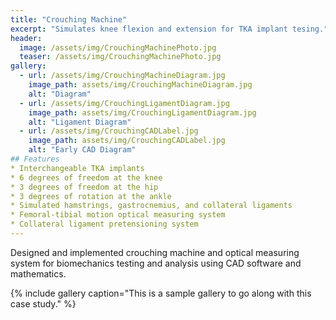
 ```yaml
---
title: "Crouching Machine"
excerpt: "Simulates knee flexion and extension for TKA implant tesing."
header:
  image: /assets/img/CrouchingMachinePhoto.jpg
  teaser: /assets/img/CrouchingMachinePhoto.jpg
gallery:
  - url: /assets/img/CrouchingMachineDiagram.jpg
    image_path: assets/img/CrouchingMachineDiagram.jpg
    alt: "Diagram"
  - url: /assets/img/CrouchingLigamentDiagram.jpg
    image_path: assets/img/CrouchingLigamentDiagram.jpg
    alt: "Ligament Diagram" 
  - url: /assets/img/CrouchingCADLabel.jpg
    image_path: assets/img/CrouchingCADLabel.jpg
    alt: "Early CAD Diagram"
## Features
* Interchangeable TKA implants
* 6 degrees of freedom at the knee
* 3 degrees of freedom at the hip 
* 3 degrees of rotation at the ankle
* Simulated hamstrings, gastrocnemius, and collateral ligaments
* Femoral-tibial motion optical measuring system
* Collateral ligament pretensioning system
---
```


Designed and implemented crouching machine and optical measuring system for biomechanics testing and 
analysis using CAD software and mathematics.

{% include gallery caption="This is a sample gallery to go along with this case study." %}
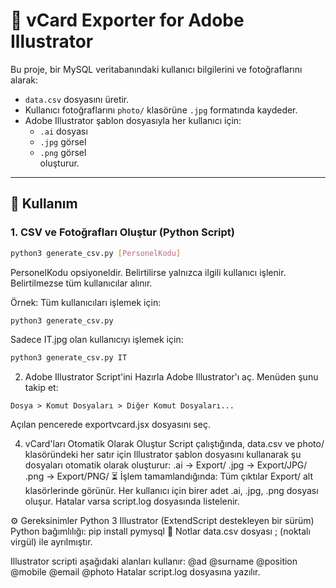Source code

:
# 📇 vCard Exporter for Adobe Illustrator

Bu proje, bir MySQL veritabanındaki kullanıcı bilgilerini ve fotoğraflarını alarak:

- `data.csv` dosyasını üretir.  
- Kullanıcı fotoğraflarını `photo/` klasörüne `.jpg` formatında kaydeder.  
- Adobe Illustrator şablon dosyasıyla her kullanıcı için:
  - `.ai` dosyası
  - `.jpg` görsel
  - `.png` görsel  
  oluşturur.

---

## 🚀 Kullanım

### 1. CSV ve Fotoğrafları Oluştur (Python Script)

```bash
python3 generate_csv.py [PersonelKodu]
```

PersonelKodu opsiyoneldir.
Belirtilirse yalnızca ilgili kullanıcı işlenir. Belirtilmezse tüm kullanıcılar alınır.

Örnek:
Tüm kullanıcıları işlemek için:
```bash
python3 generate_csv.py
```

Sadece IT.jpg olan kullanıcıyı işlemek için:
```bash
python3 generate_csv.py IT
```

2. Adobe Illustrator Script'ini Hazırla
Adobe Illustrator'ı aç.
Menüden şunu takip et:
```text
Dosya > Komut Dosyaları > Diğer Komut Dosyaları...
```

Açılan pencerede exportvcard.jsx dosyasını seç.

4. vCard'ları Otomatik Olarak Oluştur
Script çalıştığında, data.csv ve photo/ klasöründeki her satır için Illustrator şablon dosyasını kullanarak şu dosyaları otomatik olarak oluşturur:
.ai → Export/
.jpg → Export/JPG/
.png → Export/PNG/
⏳ İşlem tamamlandığında:
Tüm çıktılar Export/ alt klasörlerinde görünür.
Her kullanıcı için birer adet .ai, .jpg, .png dosyası oluşur.
Hatalar varsa script.log dosyasında listelenir.


⚙️ Gereksinimler
Python 3
Illustrator (ExtendScript destekleyen bir sürüm)
Python bağımlılığı:
pip install pymysql
📌 Notlar
data.csv dosyası ; (noktalı virgül) ile ayrılmıştır.

Illustrator scripti aşağıdaki alanları kullanır:
@ad
@surname
@position
@mobile
@email
@photo
Hatalar script.log dosyasına yazılır.

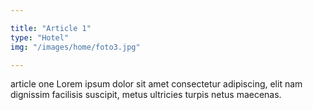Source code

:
 ```yaml
---

title: "Article 1"
type: "Hotel"
img: "/images/home/foto3.jpg"

---
```

article one   Lorem ipsum dolor sit amet consectetur adipiscing, elit nam dignissim facilisis suscipit, metus ultricies turpis netus maecenas. 
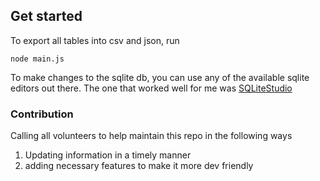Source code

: ## Get started

To export all tables into csv and json, run
```
node main.js
```

To make changes to the sqlite db, you can use any of the available sqlite editors out there. The one that worked well for me was
[SQLiteStudio](https://github.com/pawelsalawa/sqlitestudio)

### Contribution
Calling all volunteers to help maintain this repo in the following ways
1. Updating information in a timely manner
2. adding necessary features to make it more dev friendly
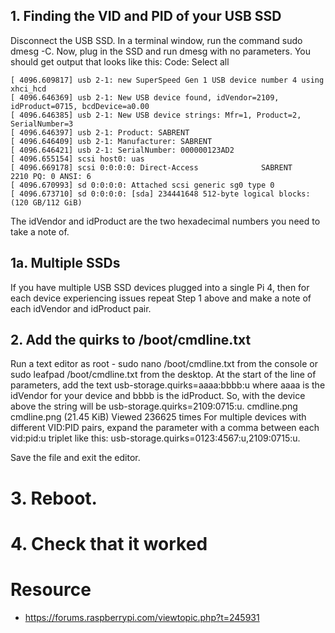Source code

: ## 1. Finding the VID and PID of your USB SSD

Disconnect the USB SSD. In a terminal window, run the command sudo dmesg -C.
Now, plug in the SSD and run dmesg with no parameters.
You should get output that looks like this:
Code: Select all

```
[ 4096.609817] usb 2-1: new SuperSpeed Gen 1 USB device number 4 using xhci_hcd
[ 4096.646369] usb 2-1: New USB device found, idVendor=2109, idProduct=0715, bcdDevice=a0.00
[ 4096.646385] usb 2-1: New USB device strings: Mfr=1, Product=2, SerialNumber=3
[ 4096.646397] usb 2-1: Product: SABRENT
[ 4096.646409] usb 2-1: Manufacturer: SABRENT
[ 4096.646421] usb 2-1: SerialNumber: 000000123AD2
[ 4096.655154] scsi host0: uas
[ 4096.669178] scsi 0:0:0:0: Direct-Access              SABRENT          2210 PQ: 0 ANSI: 6
[ 4096.670993] sd 0:0:0:0: Attached scsi generic sg0 type 0
[ 4096.673710] sd 0:0:0:0: [sda] 234441648 512-byte logical blocks: (120 GB/112 GiB)
```

The idVendor and idProduct are the two hexadecimal numbers you need to take a note of.

## 1a. Multiple SSDs

If you have multiple USB SSD devices plugged into a single Pi 4, then for each device experiencing issues repeat Step 1 above and make a note of each idVendor and idProduct pair.

## 2. Add the quirks to /boot/cmdline.txt

Run a text editor as root - sudo nano /boot/cmdline.txt from the console or sudo leafpad /boot/cmdline.txt from the desktop.
At the start of the line of parameters, add the text usb-storage.quirks=aaaa:bbbb:u where aaaa is the idVendor for your device and bbbb is the idProduct. So, with the device above the string will be usb-storage.quirks=2109:0715:u.
cmdline.png
cmdline.png (21.45 KiB) Viewed 236625 times
For multiple devices with different VID:PID pairs, expand the parameter with a comma between each vid:pid:u triplet like this: usb-storage.quirks=0123:4567:u,2109:0715:u.

Save the file and exit the editor.

# 3. Reboot.

# 4. Check that it worked

# Resource 

- https://forums.raspberrypi.com/viewtopic.php?t=245931
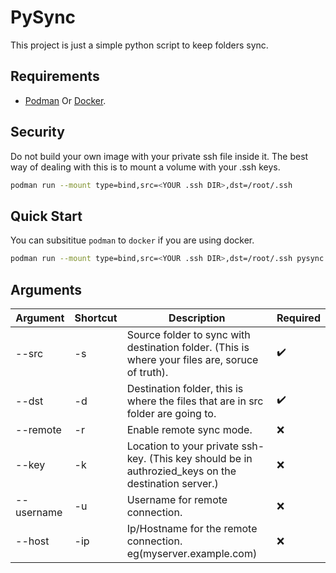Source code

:# PySync

This project is just a simple python script to keep folders sync.

## Requirements

* [Podman](https://podman.io/) Or [Docker](https://www.docker.com/get-started/).

## Security

Do not build your own image with your private ssh file inside it. The best way of dealing with this is to mount a volume with your .ssh keys.

```bash
podman run --mount type=bind,src=<YOUR .ssh DIR>,dst=/root/.ssh
```


## Quick Start

You can subsititue `podman` to `docker` if you are using docker.

```bash
podman run --mount type=bind,src=<YOUR .ssh DIR>,dst=/root/.ssh pysync:latest <ARGS>
```


## Arguments

| Argument   | Shortcut | Description                                                                                           | Required           |
|------------|----------|-------------------------------------------------------------------------------------------------------|--------------------|
| --src      | -s       | Source folder to sync with destination folder.  (This is where your files are, soruce of truth).      | :heavy_check_mark: |
| --dst      | -d       | Destination folder, this is where the files  that are in src folder are going to.                     | :heavy_check_mark: |
| --remote   | -r       | Enable remote sync mode.                                                                              |         :x:        |
| --key      | -k       | Location to your private ssh-key.  (This key should be in authrozied_keys on the destination server.) |         :x:        |
| --username | -u       | Username for remote connection.                                                                       |         :x:        |
| --host     | -ip      | Ip/Hostname for the remote connection. eg(myserver.example.com)                                       |         :x:        |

Exercise aim: Reproduce the records above exactly, leaving out every picture they contain.

Exercise solution:
 ```yaml
---
title: "Crouching Machine"
excerpt: "Simulates knee flexion and extension for TKA implant tesing."
header:
  image: /assets/img/CrouchingMachinePhoto.jpg
  teaser: /assets/img/CrouchingMachinePhoto.jpg
gallery:
  - url: /assets/img/CrouchingMachineDiagram.jpg
    image_path: assets/img/CrouchingMachineDiagram.jpg
    alt: "Diagram"
  - url: /assets/img/CrouchingLigamentDiagram.jpg
    image_path: assets/img/CrouchingLigamentDiagram.jpg
    alt: "Ligament Diagram" 
  - url: /assets/img/CrouchingCADLabel.jpg
    image_path: assets/img/CrouchingCADLabel.jpg
    alt: "Early CAD Diagram"
## Features
* Interchangeable TKA implants
* 6 degrees of freedom at the knee
* 3 degrees of freedom at the hip 
* 3 degrees of rotation at the ankle
* Simulated hamstrings, gastrocnemius, and collateral ligaments
* Femoral-tibial motion optical measuring system
* Collateral ligament pretensioning system
---
```


Designed and implemented crouching machine and optical measuring system for biomechanics testing and 
analysis using CAD software and mathematics.

{% include gallery caption="This is a sample gallery to go along with this case study." %}
Source code

:
# 📇 vCard Exporter for Adobe Illustrator

Bu proje, bir MySQL veritabanındaki kullanıcı bilgilerini ve fotoğraflarını alarak:

- `data.csv` dosyasını üretir.  
- Kullanıcı fotoğraflarını `photo/` klasörüne `.jpg` formatında kaydeder.  
- Adobe Illustrator şablon dosyasıyla her kullanıcı için:
  - `.ai` dosyası
  - `.jpg` görsel
  - `.png` görsel  
  oluşturur.

---

## 🚀 Kullanım

### 1. CSV ve Fotoğrafları Oluştur (Python Script)

```bash
python3 generate_csv.py [PersonelKodu]
```

PersonelKodu opsiyoneldir.
Belirtilirse yalnızca ilgili kullanıcı işlenir. Belirtilmezse tüm kullanıcılar alınır.

Örnek:
Tüm kullanıcıları işlemek için:
```bash
python3 generate_csv.py
```

Sadece IT.jpg olan kullanıcıyı işlemek için:
```bash
python3 generate_csv.py IT
```

2. Adobe Illustrator Script'ini Hazırla
Adobe Illustrator'ı aç.
Menüden şunu takip et:
```text
Dosya > Komut Dosyaları > Diğer Komut Dosyaları...
```

Açılan pencerede exportvcard.jsx dosyasını seç.

4. vCard'ları Otomatik Olarak Oluştur
Script çalıştığında, data.csv ve photo/ klasöründeki her satır için Illustrator şablon dosyasını kullanarak şu dosyaları otomatik olarak oluşturur:
.ai → Export/
.jpg → Export/JPG/
.png → Export/PNG/
⏳ İşlem tamamlandığında:
Tüm çıktılar Export/ alt klasörlerinde görünür.
Her kullanıcı için birer adet .ai, .jpg, .png dosyası oluşur.
Hatalar varsa script.log dosyasında listelenir.


⚙️ Gereksinimler
Python 3
Illustrator (ExtendScript destekleyen bir sürüm)
Python bağımlılığı:
pip install pymysql
📌 Notlar
data.csv dosyası ; (noktalı virgül) ile ayrılmıştır.

Illustrator scripti aşağıdaki alanları kullanır:
@ad
@surname
@position
@mobile
@email
@photo
Hatalar script.log dosyasına yazılır.

Source code

:
 ```yaml
---

title: "Article 1"
type: "Hotel"
img: "/images/home/foto3.jpg"

---
```

article one   Lorem ipsum dolor sit amet consectetur adipiscing, elit nam dignissim facilisis suscipit, metus ultricies turpis netus maecenas. 
Source code

: ## Get started

To export all tables into csv and json, run
```
node main.js
```

To make changes to the sqlite db, you can use any of the available sqlite editors out there. The one that worked well for me was
[SQLiteStudio](https://github.com/pawelsalawa/sqlitestudio)

### Contribution
Calling all volunteers to help maintain this repo in the following ways
1. Updating information in a timely manner
2. adding necessary features to make it more dev friendly
Source code

: ## 1. Finding the VID and PID of your USB SSD

Disconnect the USB SSD. In a terminal window, run the command sudo dmesg -C.
Now, plug in the SSD and run dmesg with no parameters.
You should get output that looks like this:
Code: Select all

```
[ 4096.609817] usb 2-1: new SuperSpeed Gen 1 USB device number 4 using xhci_hcd
[ 4096.646369] usb 2-1: New USB device found, idVendor=2109, idProduct=0715, bcdDevice=a0.00
[ 4096.646385] usb 2-1: New USB device strings: Mfr=1, Product=2, SerialNumber=3
[ 4096.646397] usb 2-1: Product: SABRENT
[ 4096.646409] usb 2-1: Manufacturer: SABRENT
[ 4096.646421] usb 2-1: SerialNumber: 000000123AD2
[ 4096.655154] scsi host0: uas
[ 4096.669178] scsi 0:0:0:0: Direct-Access              SABRENT          2210 PQ: 0 ANSI: 6
[ 4096.670993] sd 0:0:0:0: Attached scsi generic sg0 type 0
[ 4096.673710] sd 0:0:0:0: [sda] 234441648 512-byte logical blocks: (120 GB/112 GiB)
```

The idVendor and idProduct are the two hexadecimal numbers you need to take a note of.

## 1a. Multiple SSDs

If you have multiple USB SSD devices plugged into a single Pi 4, then for each device experiencing issues repeat Step 1 above and make a note of each idVendor and idProduct pair.

## 2. Add the quirks to /boot/cmdline.txt

Run a text editor as root - sudo nano /boot/cmdline.txt from the console or sudo leafpad /boot/cmdline.txt from the desktop.
At the start of the line of parameters, add the text usb-storage.quirks=aaaa:bbbb:u where aaaa is the idVendor for your device and bbbb is the idProduct. So, with the device above the string will be usb-storage.quirks=2109:0715:u.
cmdline.png
cmdline.png (21.45 KiB) Viewed 236625 times
For multiple devices with different VID:PID pairs, expand the parameter with a comma between each vid:pid:u triplet like this: usb-storage.quirks=0123:4567:u,2109:0715:u.

Save the file and exit the editor.

# 3. Reboot.

# 4. Check that it worked

# Resource 

- https://forums.raspberrypi.com/viewtopic.php?t=245931
Source code

:# PySync

This project is just a simple python script to keep folders sync.

## Requirements

* [Podman](https://podman.io/) Or [Docker](https://www.docker.com/get-started/).

## Security

Do not build your own image with your private ssh file inside it. The best way of dealing with this is to mount a volume with your .ssh keys.

```bash
podman run --mount type=bind,src=<YOUR .ssh DIR>,dst=/root/.ssh
```


## Quick Start

You can subsititue `podman` to `docker` if you are using docker.

```bash
podman run --mount type=bind,src=<YOUR .ssh DIR>,dst=/root/.ssh pysync:latest <ARGS>
```


## Arguments

| Argument   | Shortcut | Description                                                                                           | Required           |
|------------|----------|-------------------------------------------------------------------------------------------------------|--------------------|
| --src      | -s       | Source folder to sync with destination folder.  (This is where your files are, soruce of truth).      | :heavy_check_mark: |
| --dst      | -d       | Destination folder, this is where the files  that are in src folder are going to.                     | :heavy_check_mark: |
| --remote   | -r       | Enable remote sync mode.                                                                              |         :x:        |
| --key      | -k       | Location to your private ssh-key.  (This key should be in authrozied_keys on the destination server.) |         :x:        |
| --username | -u       | Username for remote connection.                                                                       |         :x:        |
| --host     | -ip      | Ip/Hostname for the remote connection. eg(myserver.example.com)                                       |         :x:        |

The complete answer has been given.